- _Dataset records_:
◇ ◇ ◇ ◇
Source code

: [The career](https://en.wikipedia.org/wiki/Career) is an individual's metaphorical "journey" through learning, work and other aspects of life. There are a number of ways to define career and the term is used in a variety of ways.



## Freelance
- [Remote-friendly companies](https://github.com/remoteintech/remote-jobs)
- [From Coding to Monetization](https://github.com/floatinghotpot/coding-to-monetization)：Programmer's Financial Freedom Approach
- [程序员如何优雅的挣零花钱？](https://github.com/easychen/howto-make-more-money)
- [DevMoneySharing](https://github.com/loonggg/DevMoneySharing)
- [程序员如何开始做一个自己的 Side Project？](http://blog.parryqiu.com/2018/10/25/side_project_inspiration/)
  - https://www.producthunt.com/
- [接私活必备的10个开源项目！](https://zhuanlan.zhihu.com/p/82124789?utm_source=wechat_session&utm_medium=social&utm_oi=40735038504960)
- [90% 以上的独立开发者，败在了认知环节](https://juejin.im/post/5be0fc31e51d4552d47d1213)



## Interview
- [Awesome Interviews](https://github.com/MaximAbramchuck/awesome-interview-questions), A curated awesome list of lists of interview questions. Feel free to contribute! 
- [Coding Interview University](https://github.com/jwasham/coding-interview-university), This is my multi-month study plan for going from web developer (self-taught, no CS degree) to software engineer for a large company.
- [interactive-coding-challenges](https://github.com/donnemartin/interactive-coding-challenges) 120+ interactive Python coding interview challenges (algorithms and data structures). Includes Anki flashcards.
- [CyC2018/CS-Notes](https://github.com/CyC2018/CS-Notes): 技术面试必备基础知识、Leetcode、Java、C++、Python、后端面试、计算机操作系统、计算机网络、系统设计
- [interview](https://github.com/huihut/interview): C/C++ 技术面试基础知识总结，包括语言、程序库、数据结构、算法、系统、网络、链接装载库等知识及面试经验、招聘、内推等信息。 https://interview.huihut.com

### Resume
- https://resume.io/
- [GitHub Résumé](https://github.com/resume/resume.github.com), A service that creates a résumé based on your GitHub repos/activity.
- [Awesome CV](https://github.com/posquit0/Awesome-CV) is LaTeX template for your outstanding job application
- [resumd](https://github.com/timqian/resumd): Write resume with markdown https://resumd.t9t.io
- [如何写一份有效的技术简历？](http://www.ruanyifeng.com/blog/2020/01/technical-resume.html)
◇ ◇ ◇ ◇
- _TASK DIRECTIONS_:
Would you please write the entries out again in full, exactly as given?

- _ANSWER TO THE PROBLEM_:
Source code

: [The career](https://en.wikipedia.org/wiki/Career) is an individual's metaphorical "journey" through learning, work and other aspects of life. There are a number of ways to define career and the term is used in a variety of ways.



## Freelance
- [Remote-friendly companies](https://github.com/remoteintech/remote-jobs)
- [From Coding to Monetization](https://github.com/floatinghotpot/coding-to-monetization)：Programmer's Financial Freedom Approach
- [程序员如何优雅的挣零花钱？](https://github.com/easychen/howto-make-more-money)
- [DevMoneySharing](https://github.com/loonggg/DevMoneySharing)
- [程序员如何开始做一个自己的 Side Project？](http://blog.parryqiu.com/2018/10/25/side_project_inspiration/)
  - https://www.producthunt.com/
- [接私活必备的10个开源项目！](https://zhuanlan.zhihu.com/p/82124789?utm_source=wechat_session&utm_medium=social&utm_oi=40735038504960)
- [90% 以上的独立开发者，败在了认知环节](https://juejin.im/post/5be0fc31e51d4552d47d1213)



## Interview
- [Awesome Interviews](https://github.com/MaximAbramchuck/awesome-interview-questions), A curated awesome list of lists of interview questions. Feel free to contribute! 
- [Coding Interview University](https://github.com/jwasham/coding-interview-university), This is my multi-month study plan for going from web developer (self-taught, no CS degree) to software engineer for a large company.
- [interactive-coding-challenges](https://github.com/donnemartin/interactive-coding-challenges) 120+ interactive Python coding interview challenges (algorithms and data structures). Includes Anki flashcards.
- [CyC2018/CS-Notes](https://github.com/CyC2018/CS-Notes): 技术面试必备基础知识、Leetcode、Java、C++、Python、后端面试、计算机操作系统、计算机网络、系统设计
- [interview](https://github.com/huihut/interview): C/C++ 技术面试基础知识总结，包括语言、程序库、数据结构、算法、系统、网络、链接装载库等知识及面试经验、招聘、内推等信息。 https://interview.huihut.com

### Resume
- https://resume.io/
- [GitHub Résumé](https://github.com/resume/resume.github.com), A service that creates a résumé based on your GitHub repos/activity.
- [Awesome CV](https://github.com/posquit0/Awesome-CV) is LaTeX template for your outstanding job application
- [resumd](https://github.com/timqian/resumd): Write resume with markdown https://resumd.t9t.io
- [如何写一份有效的技术简历？](http://www.ruanyifeng.com/blog/2020/01/technical-resume.html)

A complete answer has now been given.